§ **Extracted material**:
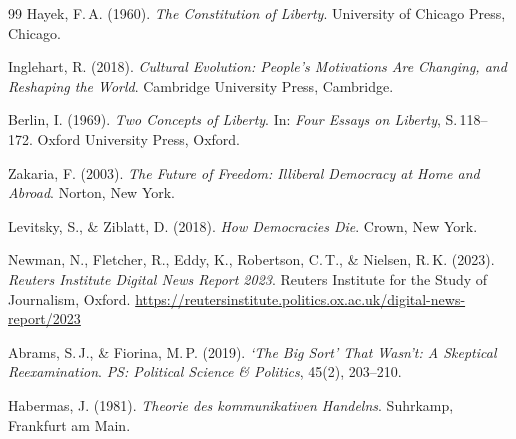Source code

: ﻿\documentclass[a4paper,12pt]{article}
\theoremstyle{definition}
\begin{document}
\begin{thebibliography}{99}
Hayek, F.\,A. (1960).
\textit{The Constitution of Liberty}.
University of Chicago Press, Chicago.

Inglehart, R. (2018).
\textit{Cultural Evolution: People's Motivations Are Changing, and Reshaping the World}.
Cambridge University Press, Cambridge.

Berlin, I. (1969).
\textit{Two Concepts of Liberty}.
In: \textit{Four Essays on Liberty}, S.\,118--172.
Oxford University Press, Oxford.

Zakaria, F. (2003).
\textit{The Future of Freedom: Illiberal Democracy at Home and Abroad}.
Norton, New York.

Levitsky, S., \& Ziblatt, D. (2018).
\textit{How Democracies Die}.
Crown, New York.

Newman, N., Fletcher, R., Eddy, K., Robertson, C.\,T., \& Nielsen, R.\,K. (2023).
\textit{Reuters Institute Digital News Report 2023}.
Reuters Institute for the Study of Journalism, Oxford.
\url{https://reutersinstitute.politics.ox.ac.uk/digital-news-report/2023}

Abrams, S.\,J., \& Fiorina, M.\,P. (2019).
\textit{`The Big Sort' That Wasn't: A Skeptical Reexamination}.
\textit{PS: Political Science \& Politics}, 45(2), 203--210.

Habermas, J. (1981).
\textit{Theorie des kommunikativen Handelns}.
Suhrkamp, Frankfurt am Main.

\end{thebibliography}
\end{document}
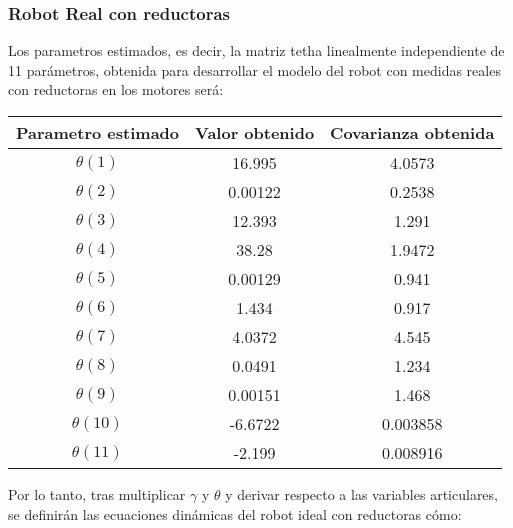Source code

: \subsubsection{Robot Real con reductoras}
Los parametros estimados, es decir, la matriz tetha linealmente independiente de 11 parámetros, obtenida para desarrollar el modelo del robot con medidas reales con reductoras en los motores será:
\begin{center}
	\begin{tabular}{| c | c | c |}

		\hline
		Parametro estimado & Valor obtenido & Covarianza obtenida \\
		\hline
		$\theta(1) $ & 16.995 & 4.0573 \\
		\hline
		$\theta(2) $ & 0.00122 & 0.2538 \\
		\hline
		$\theta(3) $ & 12.393 & 1.291 \\
		\hline
		$\theta(4) $ & 38.28 & 1.9472 \\
		\hline
		$\theta(5) $ & 0.00129 & 0.941 \\
		\hline
		$\theta(6) $ & 1.434 & 0.917 \\
		\hline
		$\theta(7) $ & 4.0372 & 4.545 \\
		\hline
		$\theta(8) $ & 0.0491 & 1.234 \\
		\hline
		$\theta(9) $ & 0.00151 & 1.468 \\
		\hline
		$\theta(10) $ & -6.6722 & 0.003858 \\
		\hline
		$\theta(11) $ & -2.199 & 0.008916 \\
		\hline
	\end{tabular}
\end{center}
Por lo tanto, tras multiplicar $\gamma$ y $\theta$ y derivar respecto a las variables articulares, se definirán las ecuaciones dinámicas del robot ideal con reductoras cómo:
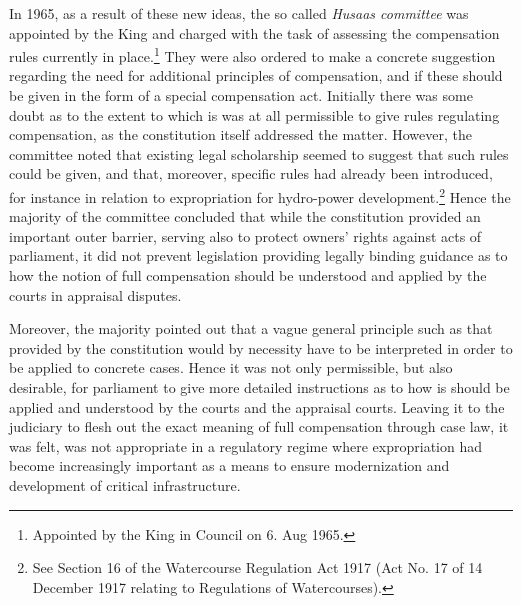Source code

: \documentclass[10pt]{article} %
\begin{document}
In 1965, as a result of these new ideas, the so called \emph{Husaas committee} was appointed by the King and charged with the task of assessing the compensation rules currently in place.\footnote{Appointed by the King in Council on 6. Aug 1965.} They were also ordered to make a concrete suggestion regarding the need for additional principles of compensation, and if these should be given in the form of a special compensation act. Initially there was some doubt as to the extent to which is was at all permissible to give rules regulating compensation, as the constitution itself addressed the matter. However, the committee noted that existing legal scholarship seemed to suggest that such rules could be given, and that, moreover, specific rules had already been introduced, for instance in relation to expropriation for hydro-power development.\footnote{See Section 16 of the Watercourse Regulation Act 1917 (Act No. 17 of 14 December 1917 relating to Regulations of Watercourses).} Hence the majority of the committee concluded that while the constitution provided an important outer barrier, serving also to protect owners' rights against acts of parliament, it did not prevent legislation providing legally binding guidance as to how the notion of full compensation should be understood and applied by the courts in appraisal disputes.

Moreover, the majority pointed out that a vague general principle such as that provided by the constitution would by necessity have to be interpreted in order to be applied to concrete cases. Hence it was not only permissible, but also desirable, for parliament to give more detailed instructions as to how is should be applied and understood by the courts and the appraisal courts. Leaving it to the judiciary to flesh out the exact meaning of full compensation through case law, it was felt, was not appropriate in a regulatory regime where expropriation had become increasingly important as a means to ensure modernization and development of critical infrastructure. 

\end{document}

§ **Work instructions**: Among the lines above, find those that contain the word "article" and copy them.

§ **Task output**:
: ﻿\documentclass[a4paper,12pt]{article}
: \documentclass[10pt]{article} %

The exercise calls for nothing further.